Tally every line of the listing where the string "font" is found, and state the total alone.

Dataset content:

....

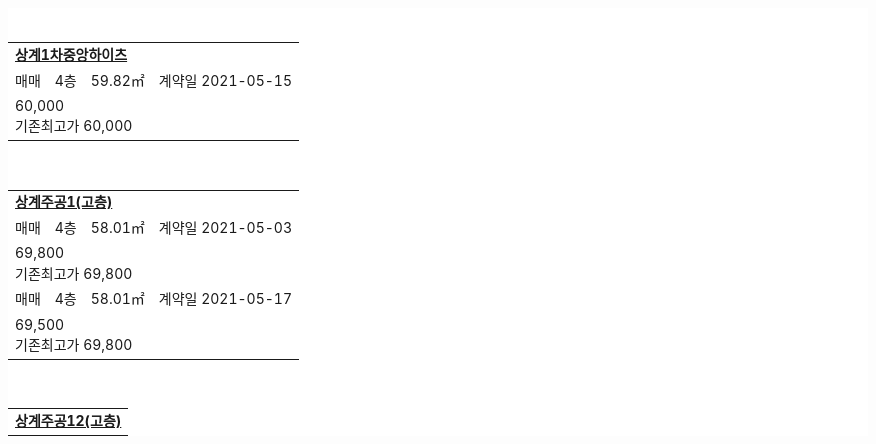 </table>
<br>
<table>
  <tr>
    <td colspan="4" style="font-weight: bold;"><a href="https://search.naver.com/search.naver?query=상계1차중앙하이츠">상계1차중앙하이츠</a></td>
  </tr>
    
  <tr>
    <td>매매</td>
    <td>4층</td>
    <td>59.82㎡</td>
    <td>계약일 2021-05-15</td>
  </tr>
  <tr>
    <td colspan="4">60,000<br>기존최고가 60,000</td>
  </tr>
    
</table>
<br>
<table>
  <tr>
    <td colspan="4" style="font-weight: bold;"><a href="https://search.naver.com/search.naver?query=상계주공1(고층)">상계주공1(고층)</a></td>
  </tr>
    
  <tr>
    <td>매매</td>
    <td>4층</td>
    <td>58.01㎡</td>
    <td>계약일 2021-05-03</td>
  </tr>
  <tr>
    <td colspan="4">69,800<br>기존최고가 69,800</td>
  </tr>
    
  <tr>
    <td>매매</td>
    <td>4층</td>
    <td>58.01㎡</td>
    <td>계약일 2021-05-17</td>
  </tr>
  <tr>
    <td colspan="4">69,500<br>기존최고가 69,800</td>
  </tr>
    
</table>
<br>
<table>
  <tr>
    <td colspan="4" style="font-weight: bold;"><a href="https://search.naver.com/search.naver?query=상계주공12(고층)">상계주공12(고층)</a></td>
  </tr>
    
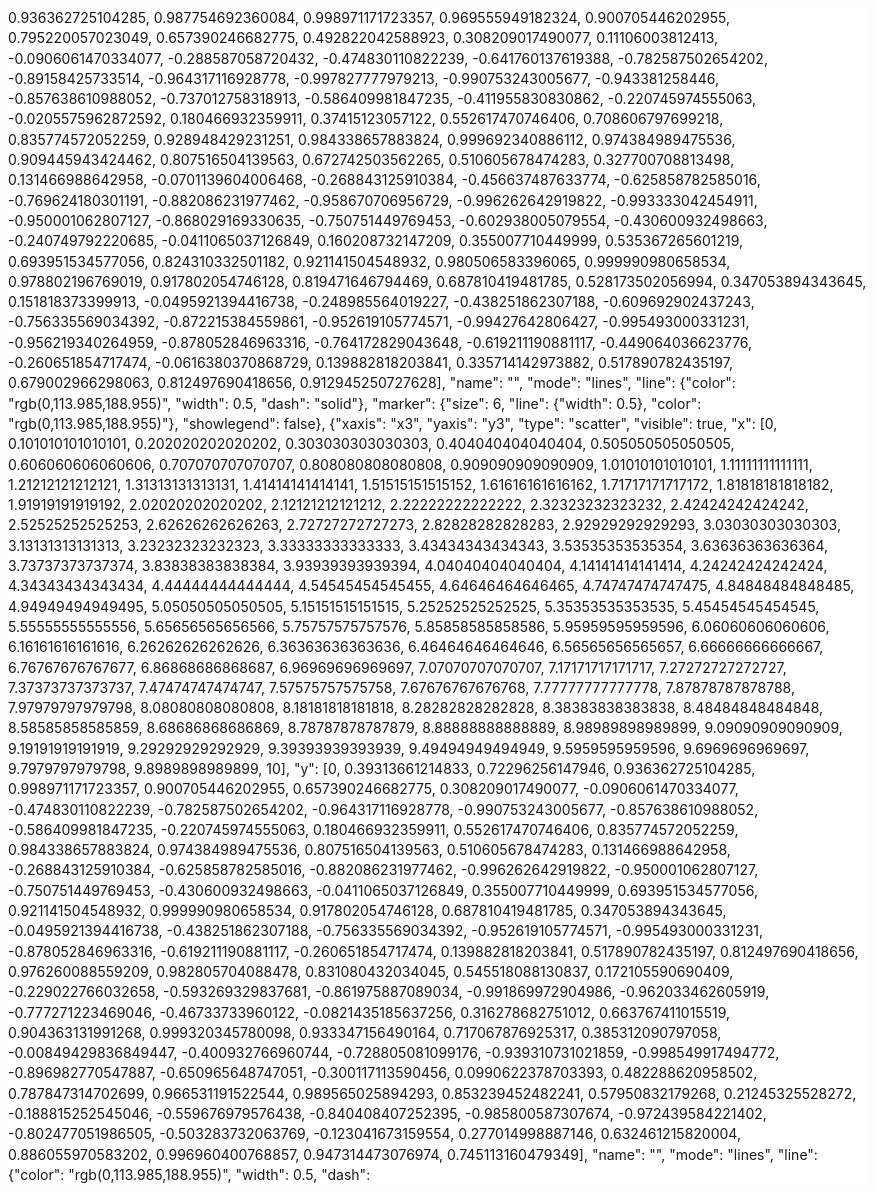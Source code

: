0.936362725104285, 0.987754692360084, 0.998971171723357, 0.969555949182324, 0.900705446202955, 0.795220057023049, 0.657390246682775, 0.492822042588923, 0.308209017490077, 0.11106003812413, -0.0906061470334077, -0.288587058720432, -0.474830110822239, -0.641760137619388, -0.782587502654202, -0.89158425733514, -0.964317116928778, -0.997827777979213, -0.990753243005677, -0.943381258446, -0.857638610988052, -0.737012758318913, -0.586409981847235, -0.411955830830862, -0.220745974555063, -0.0205575962872592, 0.180466932359911, 0.37415123057122, 0.552617470746406, 0.708606797699218, 0.835774572052259, 0.928948429231251, 0.984338657883824, 0.999692340886112, 0.974384989475536, 0.909445943424462, 0.807516504139563, 0.672742503562265, 0.510605678474283, 0.327700708813498, 0.131466988642958, -0.0701139604006468, -0.268843125910384, -0.456637487633774, -0.625858782585016, -0.769624180301191, -0.882086231977462, -0.958670706956729, -0.996262642919822, -0.993333042454911, -0.950001062807127, -0.868029169330635, -0.750751449769453, -0.602938005079554, -0.430600932498663, -0.240749792220685, -0.0411065037126849, 0.160208732147209, 0.355007710449999, 0.535367265601219, 0.693951534577056, 0.824310332501182, 0.921141504548932, 0.980506583396065, 0.999990980658534, 0.978802196769019, 0.917802054746128, 0.819471646794469, 0.687810419481785, 0.528173502056994, 0.347053894343645, 0.151818373399913, -0.0495921394416738, -0.248985564019227, -0.438251862307188, -0.609692902437243, -0.756335569034392, -0.872215384559861, -0.952619105774571, -0.99427642806427, -0.995493000331231, -0.956219340264959, -0.878052846963316, -0.764172829043648, -0.619211190881117, -0.449064036623776, -0.260651854717474, -0.0616380370868729, 0.139882818203841, 0.335714142973882, 0.517890782435197, 0.679002966298063, 0.812497690418656, 0.912945250727628], "name": "", "mode": "lines", "line": {"color": "rgb(0,113.985,188.955)", "width": 0.5, "dash": "solid"}, "marker": {"size": 6, "line": {"width": 0.5}, "color": "rgb(0,113.985,188.955)"}, "showlegend": false}, {"xaxis": "x3", "yaxis": "y3", "type": "scatter", "visible": true, "x": [0, 0.101010101010101, 0.202020202020202, 0.303030303030303, 0.404040404040404, 0.505050505050505, 0.606060606060606, 0.707070707070707, 0.808080808080808, 0.909090909090909, 1.01010101010101, 1.11111111111111, 1.21212121212121, 1.31313131313131, 1.41414141414141, 1.51515151515152, 1.61616161616162, 1.71717171717172, 1.81818181818182, 1.91919191919192, 2.02020202020202, 2.12121212121212, 2.22222222222222, 2.32323232323232, 2.42424242424242, 2.52525252525253, 2.62626262626263, 2.72727272727273, 2.82828282828283, 2.92929292929293, 3.03030303030303, 3.13131313131313, 3.23232323232323, 3.33333333333333, 3.43434343434343, 3.53535353535354, 3.63636363636364, 3.73737373737374, 3.83838383838384, 3.93939393939394, 4.04040404040404, 4.14141414141414, 4.24242424242424, 4.34343434343434, 4.44444444444444, 4.54545454545455, 4.64646464646465, 4.74747474747475, 4.84848484848485, 4.94949494949495, 5.05050505050505, 5.15151515151515, 5.25252525252525, 5.35353535353535, 5.45454545454545, 5.55555555555556, 5.65656565656566, 5.75757575757576, 5.85858585858586, 5.95959595959596, 6.06060606060606, 6.16161616161616, 6.26262626262626, 6.36363636363636, 6.46464646464646, 6.56565656565657, 6.66666666666667, 6.76767676767677, 6.86868686868687, 6.96969696969697, 7.07070707070707, 7.17171717171717, 7.27272727272727, 7.37373737373737, 7.47474747474747, 7.57575757575758, 7.67676767676768, 7.77777777777778, 7.87878787878788, 7.97979797979798, 8.08080808080808, 8.18181818181818, 8.28282828282828, 8.38383838383838, 8.48484848484848, 8.58585858585859, 8.68686868686869, 8.78787878787879, 8.88888888888889, 8.98989898989899, 9.09090909090909, 9.19191919191919, 9.29292929292929, 9.39393939393939, 9.49494949494949, 9.5959595959596, 9.6969696969697, 9.7979797979798, 9.8989898989899, 10], "y": [0, 0.39313661214833, 0.72296256147946, 0.936362725104285, 0.998971171723357, 0.900705446202955, 0.657390246682775, 0.308209017490077, -0.0906061470334077, -0.474830110822239, -0.782587502654202, -0.964317116928778, -0.990753243005677, -0.857638610988052, -0.586409981847235, -0.220745974555063, 0.180466932359911, 0.552617470746406, 0.835774572052259, 0.984338657883824, 0.974384989475536, 0.807516504139563, 0.510605678474283, 0.131466988642958, -0.268843125910384, -0.625858782585016, -0.882086231977462, -0.996262642919822, -0.950001062807127, -0.750751449769453, -0.430600932498663, -0.0411065037126849, 0.355007710449999, 0.693951534577056, 0.921141504548932, 0.999990980658534, 0.917802054746128, 0.687810419481785, 0.347053894343645, -0.0495921394416738, -0.438251862307188, -0.756335569034392, -0.952619105774571, -0.995493000331231, -0.878052846963316, -0.619211190881117, -0.260651854717474, 0.139882818203841, 0.517890782435197, 0.812497690418656, 0.976260088559209, 0.982805704088478, 0.831080432034045, 0.545518088130837, 0.172105590690409, -0.229022766032658, -0.593269329837681, -0.861975887089034, -0.991869972904986, -0.962033462605919, -0.777271223469046, -0.46733733960122, -0.0821435185637256, 0.316278682751012, 0.663767411015519, 0.904363131991268, 0.999320345780098, 0.933347156490164, 0.717067876925317, 0.385312090797058, -0.00849429836849447, -0.400932766960744, -0.728805081099176, -0.939310731021859, -0.998549917494772, -0.896982770547887, -0.650965648747051, -0.300117113590456, 0.0990622378703393, 0.482288620958502, 0.787847314702699, 0.966531191522544, 0.989565025894293, 0.853239452482241, 0.57950832179268, 0.21245325528272, -0.188815252545046, -0.559676979576438, -0.840408407252395, -0.985800587307674, -0.972439584221402, -0.802477051986505, -0.503283732063769, -0.123041673159554, 0.277014998887146, 0.632461215820004, 0.886055970583202, 0.996960400768857, 0.947314473076974, 0.745113160479349], "name": "", "mode": "lines", "line": {"color": "rgb(0,113.985,188.955)", "width": 0.5, "dash":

....

Output of the exercise: 3